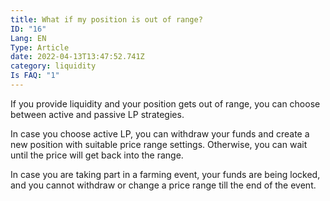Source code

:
```yaml
---
title: What if my position is out of range?
ID: "16"
Lang: EN
Type: Article
date: 2022-04-13T13:47:52.741Z
category: liquidity
Is FAQ: "1"
---
```

If you provide liquidity and your position gets out of range, you can choose between active and passive LP strategies. 

In case you choose active LP, you can withdraw your funds and create a new position with suitable price range settings. Otherwise, you can wait until the price will get back into the range.

In case you are taking part in a farming event, your funds are being locked, and you cannot withdraw or change a price range till the end of the event.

**WHAT NEEDS TO BE DONE:** An exact, image-free transcription of all the records above is needed.

**SOLVED PROBLEM:**
Source code

:
```yaml
---
title: What if my position is out of range?
ID: "16"
Lang: EN
Type: Article
date: 2022-04-13T13:47:52.741Z
category: liquidity
Is FAQ: "1"
---
```

If you provide liquidity and your position gets out of range, you can choose between active and passive LP strategies. 

In case you choose active LP, you can withdraw your funds and create a new position with suitable price range settings. Otherwise, you can wait until the price will get back into the range.

In case you are taking part in a farming event, your funds are being locked, and you cannot withdraw or change a price range till the end of the event.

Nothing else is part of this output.